To do: Find the lines of data that contain the string "entries", then list them.

Extracted records:
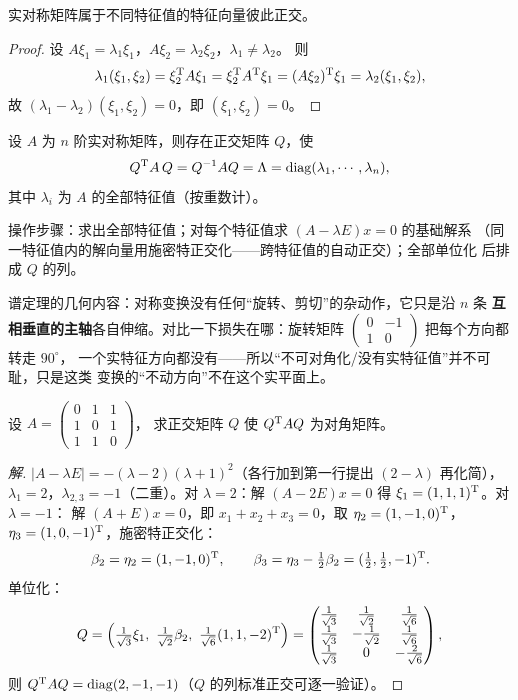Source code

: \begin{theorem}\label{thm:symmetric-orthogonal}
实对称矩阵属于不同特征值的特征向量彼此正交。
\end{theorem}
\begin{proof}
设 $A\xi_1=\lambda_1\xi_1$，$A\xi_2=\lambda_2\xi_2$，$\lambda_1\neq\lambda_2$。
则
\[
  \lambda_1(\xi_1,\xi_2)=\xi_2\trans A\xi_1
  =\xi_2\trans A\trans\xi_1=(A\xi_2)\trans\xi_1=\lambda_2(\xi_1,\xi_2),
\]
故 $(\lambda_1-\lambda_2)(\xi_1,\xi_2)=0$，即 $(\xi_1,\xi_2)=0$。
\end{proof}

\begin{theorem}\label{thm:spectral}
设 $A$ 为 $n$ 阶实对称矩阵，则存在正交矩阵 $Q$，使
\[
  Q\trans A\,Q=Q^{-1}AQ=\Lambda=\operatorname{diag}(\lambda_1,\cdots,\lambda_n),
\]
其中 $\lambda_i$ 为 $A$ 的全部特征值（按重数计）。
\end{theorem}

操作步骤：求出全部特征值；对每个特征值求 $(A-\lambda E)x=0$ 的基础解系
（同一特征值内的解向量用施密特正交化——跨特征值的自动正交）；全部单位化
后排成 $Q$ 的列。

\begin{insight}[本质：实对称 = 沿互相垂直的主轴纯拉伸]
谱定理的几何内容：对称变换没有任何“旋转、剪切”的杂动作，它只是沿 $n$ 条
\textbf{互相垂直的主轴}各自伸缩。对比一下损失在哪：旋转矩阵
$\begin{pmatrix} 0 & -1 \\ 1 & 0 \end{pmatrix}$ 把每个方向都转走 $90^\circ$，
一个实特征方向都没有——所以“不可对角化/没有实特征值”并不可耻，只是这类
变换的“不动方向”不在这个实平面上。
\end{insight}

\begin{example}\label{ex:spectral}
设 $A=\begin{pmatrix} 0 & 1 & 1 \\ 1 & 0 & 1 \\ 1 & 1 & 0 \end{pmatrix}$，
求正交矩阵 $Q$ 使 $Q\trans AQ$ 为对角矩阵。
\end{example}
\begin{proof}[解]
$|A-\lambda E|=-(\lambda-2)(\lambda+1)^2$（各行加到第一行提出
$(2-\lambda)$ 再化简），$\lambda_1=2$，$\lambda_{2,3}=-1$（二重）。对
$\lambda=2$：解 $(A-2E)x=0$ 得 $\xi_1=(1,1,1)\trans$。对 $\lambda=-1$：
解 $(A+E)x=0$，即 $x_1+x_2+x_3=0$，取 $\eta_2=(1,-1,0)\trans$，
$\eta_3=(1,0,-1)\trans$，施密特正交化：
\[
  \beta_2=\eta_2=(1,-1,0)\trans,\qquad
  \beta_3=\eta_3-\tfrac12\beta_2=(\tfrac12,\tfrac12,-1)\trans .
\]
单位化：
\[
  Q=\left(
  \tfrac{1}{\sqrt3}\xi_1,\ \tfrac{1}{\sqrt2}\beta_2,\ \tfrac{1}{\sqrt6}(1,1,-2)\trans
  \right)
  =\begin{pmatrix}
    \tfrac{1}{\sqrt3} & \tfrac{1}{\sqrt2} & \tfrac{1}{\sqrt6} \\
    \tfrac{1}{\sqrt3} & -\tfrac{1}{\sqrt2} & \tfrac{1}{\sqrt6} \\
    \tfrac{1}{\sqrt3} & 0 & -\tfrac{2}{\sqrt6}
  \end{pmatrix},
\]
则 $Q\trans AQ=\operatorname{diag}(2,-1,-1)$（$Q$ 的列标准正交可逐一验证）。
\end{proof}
...
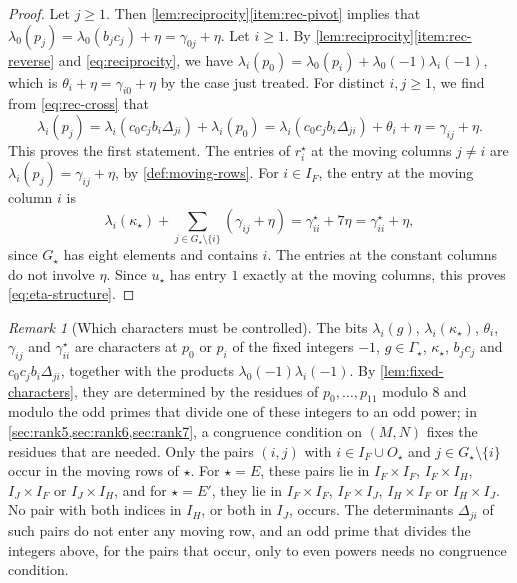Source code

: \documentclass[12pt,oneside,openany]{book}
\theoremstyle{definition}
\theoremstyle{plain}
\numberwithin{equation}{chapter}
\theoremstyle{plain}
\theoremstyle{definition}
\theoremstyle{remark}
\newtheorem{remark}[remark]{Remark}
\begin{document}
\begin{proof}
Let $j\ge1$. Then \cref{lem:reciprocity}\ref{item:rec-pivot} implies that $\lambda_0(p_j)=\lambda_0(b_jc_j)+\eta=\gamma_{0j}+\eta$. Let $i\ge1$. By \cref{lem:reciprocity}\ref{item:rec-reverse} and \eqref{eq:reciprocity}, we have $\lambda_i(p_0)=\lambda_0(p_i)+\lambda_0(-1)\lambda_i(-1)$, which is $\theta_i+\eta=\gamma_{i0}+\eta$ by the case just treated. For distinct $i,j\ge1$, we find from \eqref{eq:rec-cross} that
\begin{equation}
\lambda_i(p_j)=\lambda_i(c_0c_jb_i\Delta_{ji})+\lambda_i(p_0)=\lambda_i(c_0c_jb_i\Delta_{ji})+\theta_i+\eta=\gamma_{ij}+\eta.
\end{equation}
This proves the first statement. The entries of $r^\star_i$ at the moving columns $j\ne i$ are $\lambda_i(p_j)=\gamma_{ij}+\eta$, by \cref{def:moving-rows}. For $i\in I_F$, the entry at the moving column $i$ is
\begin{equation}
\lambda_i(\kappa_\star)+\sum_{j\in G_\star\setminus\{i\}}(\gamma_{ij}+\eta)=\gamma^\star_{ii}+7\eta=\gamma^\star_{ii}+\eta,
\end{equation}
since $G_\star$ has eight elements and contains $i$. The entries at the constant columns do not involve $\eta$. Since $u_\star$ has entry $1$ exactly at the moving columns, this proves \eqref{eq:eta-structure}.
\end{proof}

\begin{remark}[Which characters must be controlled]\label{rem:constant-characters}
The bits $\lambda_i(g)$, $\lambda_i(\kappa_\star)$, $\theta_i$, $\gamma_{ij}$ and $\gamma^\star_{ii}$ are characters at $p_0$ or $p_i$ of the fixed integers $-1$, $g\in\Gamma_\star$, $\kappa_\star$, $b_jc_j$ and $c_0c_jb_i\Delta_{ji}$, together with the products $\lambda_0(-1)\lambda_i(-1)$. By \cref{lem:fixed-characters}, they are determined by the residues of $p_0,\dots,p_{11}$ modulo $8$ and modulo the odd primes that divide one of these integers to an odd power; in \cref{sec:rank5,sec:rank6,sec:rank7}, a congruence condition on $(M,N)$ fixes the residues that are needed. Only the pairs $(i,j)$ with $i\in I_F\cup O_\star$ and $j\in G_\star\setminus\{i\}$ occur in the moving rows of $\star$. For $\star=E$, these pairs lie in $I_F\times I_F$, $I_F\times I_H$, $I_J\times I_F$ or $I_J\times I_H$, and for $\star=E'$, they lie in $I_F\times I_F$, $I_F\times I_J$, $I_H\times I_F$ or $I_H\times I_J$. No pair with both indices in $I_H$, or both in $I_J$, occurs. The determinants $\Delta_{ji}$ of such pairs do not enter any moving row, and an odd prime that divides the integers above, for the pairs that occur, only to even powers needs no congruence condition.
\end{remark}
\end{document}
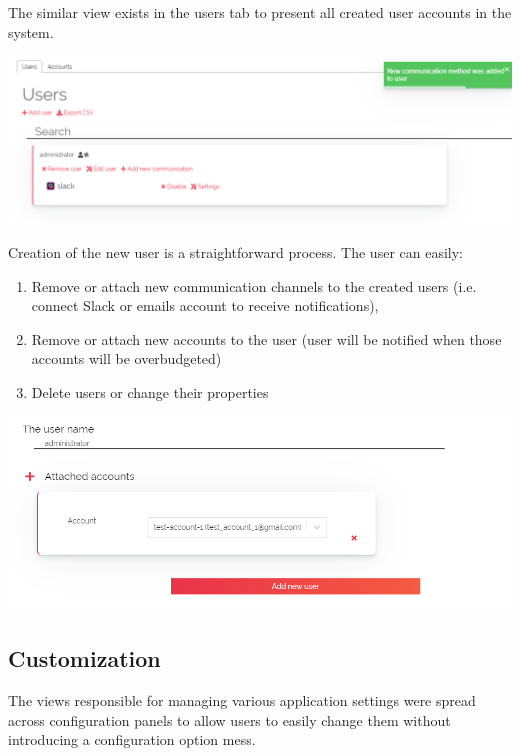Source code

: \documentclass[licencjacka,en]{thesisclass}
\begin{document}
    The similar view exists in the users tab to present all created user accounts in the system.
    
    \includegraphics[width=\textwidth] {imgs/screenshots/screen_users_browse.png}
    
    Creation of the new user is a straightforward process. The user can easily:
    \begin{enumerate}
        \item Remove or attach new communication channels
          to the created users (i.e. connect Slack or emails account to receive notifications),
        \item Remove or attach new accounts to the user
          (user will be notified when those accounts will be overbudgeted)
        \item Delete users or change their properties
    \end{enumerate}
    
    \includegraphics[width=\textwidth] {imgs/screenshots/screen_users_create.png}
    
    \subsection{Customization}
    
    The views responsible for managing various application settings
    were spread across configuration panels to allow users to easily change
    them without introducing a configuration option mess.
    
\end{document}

Solution to the problem:
This proves the first statement. The entries of $r^\star_i$ at the moving columns $j\ne i$ are $\lambda_i(p_j)=\gamma_{ij}+\eta$, by \cref{def:moving-rows}. For $i\in I_F$, the entry at the moving column $i$ is
since $G_\star$ has eight elements and contains $i$. The entries at the constant columns do not involve $\eta$. Since $u_\star$ has entry $1$ exactly at the moving columns, this proves \eqref{eq:eta-structure}.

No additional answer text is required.